Die Welt: …and who also sings a few Porpora arias on his solo album that’s dedicated to the castrato Caffarelli…
Jaroussky: Why not? I too have used the castrato Farinelli’s fame for my CD in order to promote this composer who was underrated for so long.
Die Welt: Was he really a genius?
Jaroussky: At least a little. An icon of transition to the gallant style and later on to Mozart, as was Johann Christian Bach. He was one of the best teachers for singing and composition of his time. That’s already not a little, is it? In his about ten operas for Farinelli he usually included five arias for him, and they are outstanding. So one already gets 50 from which I chose eleven. Because Porpora was already quite smart in terms of economics, those are usually the only good arias in these operas. He knew exactly that the audience only listens when the stars are singing. Why waste one’s talents then? Only in his “Polifemo” that premiered in 1735 in London, and that was intended to be a strong weapon against Handel’s crew, he is good throughout. But there he had four stars at his command. And therefore I would like to fuel the small Porpora boom a little by taking part in a stage production that will take place in September 2015 as part of the Musikfest Bremen and that will tour from there. So I won’t entirely abandon virtuosity. And to be totally honest: It’s easier for me to penetrate big halls with high notes as my voice just carries better this way.
Die Welt: Do counter-tenors have to think earlier about their future after their singing career (as other kinds of singers)?
Jaroussky: Our voices seldom last until the age of sixty, as experience shows.

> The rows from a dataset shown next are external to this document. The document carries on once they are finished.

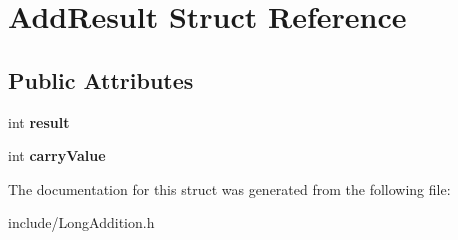 \section{Add\+Result Struct Reference}
\label{struct_add_result}
\subsection*{Public Attributes}
\begin{DoxyCompactItemize}
\item 
\mbox{\label{struct_add_result_ae66aa315e5c177a4d85abe034b59cc58}} 
int {\bfseries result}
\item 
\mbox{\label{struct_add_result_a06d99d9daaebd0528d158e86441fd189}} 
int {\bfseries carry\+Value}
\end{DoxyCompactItemize}


The documentation for this struct was generated from the following file\+:\begin{DoxyCompactItemize}
\item 
include/Long\+Addition.\+h\end{DoxyCompactItemize}
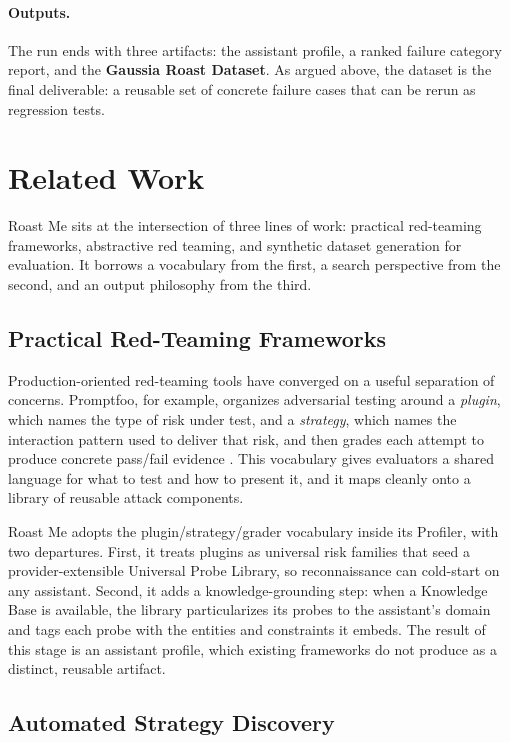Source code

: \documentclass[11pt,a4paper]{article}
\begin{document}
\paragraph{Outputs.}
The run ends with three artifacts: the assistant profile, a ranked failure
category report, and the \textbf{Gaussia Roast Dataset}. As argued above, the
dataset is the final deliverable: a reusable set of concrete failure cases that
can be rerun as regression tests.

\section{Related Work}

Roast Me sits at the intersection of three lines of work: practical red-teaming
frameworks, abstractive red teaming, and synthetic dataset generation for
evaluation. It borrows a vocabulary from the first, a search perspective from the
second, and an output philosophy from the third.

\subsection{Practical Red-Teaming Frameworks}

Production-oriented red-teaming tools have converged on a useful separation of
concerns. Promptfoo, for example, organizes adversarial testing around a
\emph{plugin}, which names the type of risk under test, and a \emph{strategy},
which names the interaction pattern used to deliver that risk, and then grades
each attempt to produce concrete pass/fail evidence \citep{promptfoo2026redteam}.
This vocabulary gives evaluators a shared language for what to test and how to
present it, and it maps cleanly onto a library of reusable attack components.

Roast Me adopts the plugin/strategy/grader vocabulary inside its Profiler, with
two departures. First, it treats plugins as universal risk families that seed a
provider-extensible Universal Probe Library, so reconnaissance can cold-start on
any assistant. Second, it adds a knowledge-grounding step: when a Knowledge Base
is available, the library particularizes its probes to the assistant's domain and
tags each probe with the entities and constraints it embeds. The result of this
stage is an assistant profile, which existing frameworks do not produce as a
distinct, reusable artifact.

\subsection{Automated Strategy Discovery}
\end{document}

So one really needs to have a forward-looking strategy even when one’s vocal apparatus still works completely fine. Going forward, I will use my middle range to a greater degree. And for instance I still want to make a program with art songs (Kunstliedern) of the Romantic period. In terms of music there lies an entirely different world that really pushed me forward enormously.
Die Welt: Will counter-tenors be totally normal (natural) in 20 years’ time?
Jaroussky: Never. Of course when it comes to education we are a voice category like any other. The audience has got used to our sound. And now we also have many more brave boys (than before) who already start their career as sopranists, so that today I would really have to make an effort with my former technique. But the castrato repertory really is something unusual, and the audience will always feel something special when a man can sing so high. And one really has to acknowledge that.
Die Welt: How did you tempt Cecilia Bartoli to participate in your CD?
Jaroussky: We like each other a lot, and our voices go together well, but I am shy, and for a long time I didn’t dare to ask her. And then she said “Yes” on the spot! But of course, she had also asked me regarding her Steffani project. And please don’t pass it on: In order for us to realize this project so quickly, we sang for each other for free, renouncing any rights to it. Or else our record companies would still be negotiating, and we would have lost interest long ago.
Die Welt: What will come after Porpora?
Jaroussky: A crazy project with the queer (meaning a little weird) Christina Pluhar, and before that Pergolesi’s Stabat Mater with the extraordinary Julia Leshneva. That is totally pure, we really sound like two children in that.